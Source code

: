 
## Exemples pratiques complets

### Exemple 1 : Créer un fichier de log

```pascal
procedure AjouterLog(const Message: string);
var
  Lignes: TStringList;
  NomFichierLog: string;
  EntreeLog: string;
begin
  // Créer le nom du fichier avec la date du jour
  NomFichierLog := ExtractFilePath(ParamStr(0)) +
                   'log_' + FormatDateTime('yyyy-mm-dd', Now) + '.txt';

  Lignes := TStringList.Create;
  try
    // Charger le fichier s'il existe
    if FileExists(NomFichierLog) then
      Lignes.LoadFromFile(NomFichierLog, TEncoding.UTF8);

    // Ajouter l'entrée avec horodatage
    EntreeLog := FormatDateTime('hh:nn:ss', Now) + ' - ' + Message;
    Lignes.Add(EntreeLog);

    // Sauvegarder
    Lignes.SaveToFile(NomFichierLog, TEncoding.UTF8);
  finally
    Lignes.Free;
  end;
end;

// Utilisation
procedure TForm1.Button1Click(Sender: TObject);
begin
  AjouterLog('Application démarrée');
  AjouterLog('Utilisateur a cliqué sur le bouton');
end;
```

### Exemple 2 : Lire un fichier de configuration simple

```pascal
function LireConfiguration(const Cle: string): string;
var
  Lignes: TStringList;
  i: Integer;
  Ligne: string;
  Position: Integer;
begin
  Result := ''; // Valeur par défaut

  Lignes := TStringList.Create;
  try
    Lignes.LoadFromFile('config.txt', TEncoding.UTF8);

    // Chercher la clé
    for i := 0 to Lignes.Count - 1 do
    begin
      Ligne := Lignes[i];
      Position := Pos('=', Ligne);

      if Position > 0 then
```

○ ○ ○

:: PROBLEM TO SOLVE ::
All entries above must be reproduced without a single change.

:: TASK SOLUTION ::
Source code

: 
## Exemples pratiques complets

### Exemple 1 : Créer un fichier de log

```pascal
procedure AjouterLog(const Message: string);
var
  Lignes: TStringList;
  NomFichierLog: string;
  EntreeLog: string;
begin
  // Créer le nom du fichier avec la date du jour
  NomFichierLog := ExtractFilePath(ParamStr(0)) +
                   'log_' + FormatDateTime('yyyy-mm-dd', Now) + '.txt';

  Lignes := TStringList.Create;
  try
    // Charger le fichier s'il existe
    if FileExists(NomFichierLog) then
      Lignes.LoadFromFile(NomFichierLog, TEncoding.UTF8);

    // Ajouter l'entrée avec horodatage
    EntreeLog := FormatDateTime('hh:nn:ss', Now) + ' - ' + Message;
    Lignes.Add(EntreeLog);

    // Sauvegarder
    Lignes.SaveToFile(NomFichierLog, TEncoding.UTF8);
  finally
    Lignes.Free;
  end;
end;

// Utilisation
procedure TForm1.Button1Click(Sender: TObject);
begin
  AjouterLog('Application démarrée');
  AjouterLog('Utilisateur a cliqué sur le bouton');
end;
```

### Exemple 2 : Lire un fichier de configuration simple

```pascal
function LireConfiguration(const Cle: string): string;
var
  Lignes: TStringList;
  i: Integer;
  Ligne: string;
  Position: Integer;
begin
  Result := ''; // Valeur par défaut

  Lignes := TStringList.Create;
  try
    Lignes.LoadFromFile('config.txt', TEncoding.UTF8);

    // Chercher la clé
    for i := 0 to Lignes.Count - 1 do
    begin
      Ligne := Lignes[i];
      Position := Pos('=', Ligne);

      if Position > 0 then
```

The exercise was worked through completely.